**DIRECTIONS:** Print the records below word for word, but leave out the pictures.

-- PROVIDED DATA follows --

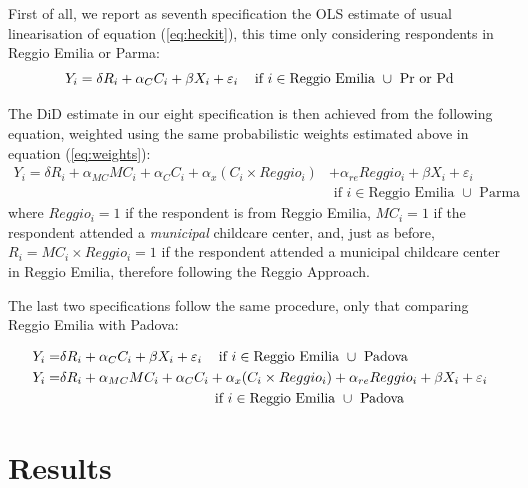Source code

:\documentclass[12pt]{article}
\begin{document}
First of all, we report as seventh specification the OLS estimate of usual linearisation of equation (\ref{eq:heckit}), this time only considering respondents in Reggio Emilia or Parma:
\begin{equation}
Y_{i} = \delta R_{i} + \alpha_{C} C_{i} + \beta X_{i} + \varepsilon_{i}    \hspace{2ex} \text{ if } i \in \text{Reggio Emilia } \cup \text{ Pr or Pd} \label{eq7:OLSrepr}
\end{equation}

\medskip

The DiD estimate in our eight specification is then achieved from the following equation, weighted using the same probabilistic weights estimated above in equation (\ref{eq:weights}):
\begin{align}
Y_{i} = \delta R_{i} + \alpha_{MC} MC_{i} + \alpha_{C} C_{i} + \alpha_{x} (C_{i} \times Reggio_{i}) &+  \alpha_{re} Reggio_{i} + \beta X_{i} + \varepsilon_{i} \nonumber \\
   & \text{ if } i \in \text{Reggio Emilia } \cup \text{ Parma} \label{eq8:didpr}
\end{align} 
%
where $Reggio_{i}=1$ if the respondent is from Reggio Emilia, $MC_{i}=1$ if the respondent attended a \textit{municipal} childcare center, and, just as before, $R_{i}=MC_{i} \times Reggio_{i}=1$ if the respondent attended a municipal childcare center in Reggio Emilia, therefore following the Reggio Approach.

\medskip

The last two specifications follow the same procedure, only that comparing Reggio Emilia with Padova:

\begin{align}
Y_{i} =& \delta R_{i} + \alpha_{C} C_{i} + \beta X_{i} + \varepsilon_{i}    \hspace{2ex} \text{ if } i \in \text{Reggio Emilia } \cup \text{ Padova} \label{eq9:OLSrepd} \\
Y_{i} =& \delta R_{i} + \alpha_{MC} MC_{i} + \alpha_{C} C_{i} + \alpha_{x} (C_{i} \times Reggio_{i}) +  \alpha_{re} Reggio_{i} + \beta X_{i} + \varepsilon_{i} \nonumber \\
& \hspace{25ex} \text{ if } i \in \text{Reggio Emilia } \cup \text{ Padova} \label{eq10:didpd}
\end{align}


\section{Results}
\end{document}
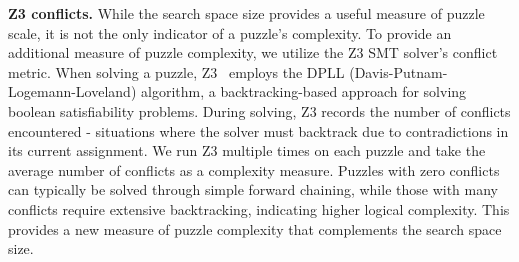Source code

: \textbf{Z3 conflicts.}
While the search space size provides a useful measure of puzzle scale, it is not the only indicator of a puzzle's complexity.
To provide an additional measure of puzzle complexity, we utilize the Z3 SMT solver's conflict metric. When solving a puzzle, Z3~\citep{Z3} employs the DPLL (Davis-Putnam-Logemann-Loveland) algorithm, a backtracking-based approach for solving boolean satisfiability problems. During solving, Z3 records the number of conflicts encountered - situations where the solver must backtrack due to contradictions in its current assignment. We run Z3 multiple times on each puzzle and take the average number of conflicts as a complexity measure. Puzzles with zero conflicts can typically be solved through simple forward chaining, while those with many conflicts require extensive backtracking, indicating higher logical complexity. This provides a new measure of puzzle complexity that complements the search space size.










    
    
    
    
    
    
    
    
    
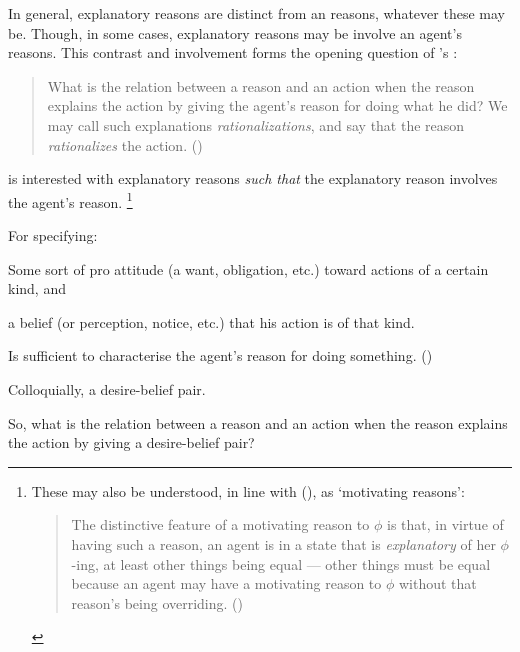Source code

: \begin{note}
  In general, explanatory reasons are distinct from an \emph{\agents{}} reasons, whatever these may be.
  Though, in some cases, explanatory reasons may be involve an agent's reasons.
  This contrast and involvement forms the opening question of \citeauthor{Davidson:1963aa}'s :

  \begin{quote}
    What is the relation between a reason and an action when the reason explains the action by giving the agent's reason for doing what he did?
    We may call such explanations \emph{rationalizations}, and say that the reason \emph{rationalizes} the action.%
    \mbox{}\hfill\mbox{(\citeyear[685]{Davidson:1963aa})}
  \end{quote}

  \citeauthor{Davidson:1963aa} is interested with explanatory reasons \emph{such that} the explanatory reason involves the agent's reason.%
  \footnote{
    These may also be understood, in line with \citeauthor{Smith:1994wo} (\citeyear{Smith:1994wo}), as `motivating reasons':
    \begin{quote}
      The distinctive feature of a motivating reason to \(\phi\) is that, in virtue of having such a reason, an agent is in a state that is \emph{explanatory} of her \(\phi\)-ing, at least other things being equal --- other things must be equal because an agent may have a motivating reason to \(\phi\) without that reason's being overriding.%
      \mbox{}\hfill\mbox{(\citeyear[96]{Smith:1994wo})}
    \end{quote}
  }

  For \citeauthor{Davidson:1963aa} specifying:
  \begin{enumerate*}[label=(\alph*), ref=(\alph*)]
  \item
    Some sort of pro attitude (a want, obligation, etc.) toward actions of a certain kind, and
  \item
    a belief (or perception, notice, etc.) that his action is of that kind.
  \end{enumerate*}
  Is sufficient to characterise the agent's reason for doing something.
  (\citeyear[Cf.][685,686]{Davidson:1963aa})

  Colloquially, a desire-belief pair.

  So, what is the relation between a reason and an action when the reason explains the action by giving a desire-belief pair?
\end{note}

-- PROVIDED DATA concluded --

**RESULT:**
Source code

:\documentclass[12pt]{article}
\begin{document}
First of all, we report as seventh specification the OLS estimate of usual linearisation of equation (\ref{eq:heckit}), this time only considering respondents in Reggio Emilia or Parma:
\begin{equation}
Y_{i} = \delta R_{i} + \alpha_{C} C_{i} + \beta X_{i} + \varepsilon_{i}    \hspace{2ex} \text{ if } i \in \text{Reggio Emilia } \cup \text{ Pr or Pd} \label{eq7:OLSrepr}
\end{equation}

\medskip

The DiD estimate in our eight specification is then achieved from the following equation, weighted using the same probabilistic weights estimated above in equation (\ref{eq:weights}):
\begin{align}
Y_{i} = \delta R_{i} + \alpha_{MC} MC_{i} + \alpha_{C} C_{i} + \alpha_{x} (C_{i} \times Reggio_{i}) &+  \alpha_{re} Reggio_{i} + \beta X_{i} + \varepsilon_{i} \nonumber \\
   & \text{ if } i \in \text{Reggio Emilia } \cup \text{ Parma} \label{eq8:didpr}
\end{align} 
%
where $Reggio_{i}=1$ if the respondent is from Reggio Emilia, $MC_{i}=1$ if the respondent attended a \textit{municipal} childcare center, and, just as before, $R_{i}=MC_{i} \times Reggio_{i}=1$ if the respondent attended a municipal childcare center in Reggio Emilia, therefore following the Reggio Approach.

\medskip

The last two specifications follow the same procedure, only that comparing Reggio Emilia with Padova:

\begin{align}
Y_{i} =& \delta R_{i} + \alpha_{C} C_{i} + \beta X_{i} + \varepsilon_{i}    \hspace{2ex} \text{ if } i \in \text{Reggio Emilia } \cup \text{ Padova} \label{eq9:OLSrepd} \\
Y_{i} =& \delta R_{i} + \alpha_{MC} MC_{i} + \alpha_{C} C_{i} + \alpha_{x} (C_{i} \times Reggio_{i}) +  \alpha_{re} Reggio_{i} + \beta X_{i} + \varepsilon_{i} \nonumber \\
& \hspace{25ex} \text{ if } i \in \text{Reggio Emilia } \cup \text{ Padova} \label{eq10:didpd}
\end{align}


\section{Results}
\end{document}
Source code

: \textbf{Z3 conflicts.}
While the search space size provides a useful measure of puzzle scale, it is not the only indicator of a puzzle's complexity.
To provide an additional measure of puzzle complexity, we utilize the Z3 SMT solver's conflict metric. When solving a puzzle, Z3~\citep{Z3} employs the DPLL (Davis-Putnam-Logemann-Loveland) algorithm, a backtracking-based approach for solving boolean satisfiability problems. During solving, Z3 records the number of conflicts encountered - situations where the solver must backtrack due to contradictions in its current assignment. We run Z3 multiple times on each puzzle and take the average number of conflicts as a complexity measure. Puzzles with zero conflicts can typically be solved through simple forward chaining, while those with many conflicts require extensive backtracking, indicating higher logical complexity. This provides a new measure of puzzle complexity that complements the search space size.










    
    
    
    
    
    
    
    
    
Source code

: \begin{note}
  In general, explanatory reasons are distinct from an \emph{\agents{}} reasons, whatever these may be.
  Though, in some cases, explanatory reasons may be involve an agent's reasons.
  This contrast and involvement forms the opening question of \citeauthor{Davidson:1963aa}'s :

  \begin{quote}
    What is the relation between a reason and an action when the reason explains the action by giving the agent's reason for doing what he did?
    We may call such explanations \emph{rationalizations}, and say that the reason \emph{rationalizes} the action.%
    \mbox{}\hfill\mbox{(\citeyear[685]{Davidson:1963aa})}
  \end{quote}

  \citeauthor{Davidson:1963aa} is interested with explanatory reasons \emph{such that} the explanatory reason involves the agent's reason.%
  \footnote{
    These may also be understood, in line with \citeauthor{Smith:1994wo} (\citeyear{Smith:1994wo}), as `motivating reasons':
    \begin{quote}
      The distinctive feature of a motivating reason to \(\phi\) is that, in virtue of having such a reason, an agent is in a state that is \emph{explanatory} of her \(\phi\)-ing, at least other things being equal --- other things must be equal because an agent may have a motivating reason to \(\phi\) without that reason's being overriding.%
      \mbox{}\hfill\mbox{(\citeyear[96]{Smith:1994wo})}
    \end{quote}
  }

  For \citeauthor{Davidson:1963aa} specifying:
  \begin{enumerate*}[label=(\alph*), ref=(\alph*)]
  \item
    Some sort of pro attitude (a want, obligation, etc.) toward actions of a certain kind, and
  \item
    a belief (or perception, notice, etc.) that his action is of that kind.
  \end{enumerate*}
  Is sufficient to characterise the agent's reason for doing something.
  (\citeyear[Cf.][685,686]{Davidson:1963aa})

  Colloquially, a desire-belief pair.

  So, what is the relation between a reason and an action when the reason explains the action by giving a desire-belief pair?
\end{note}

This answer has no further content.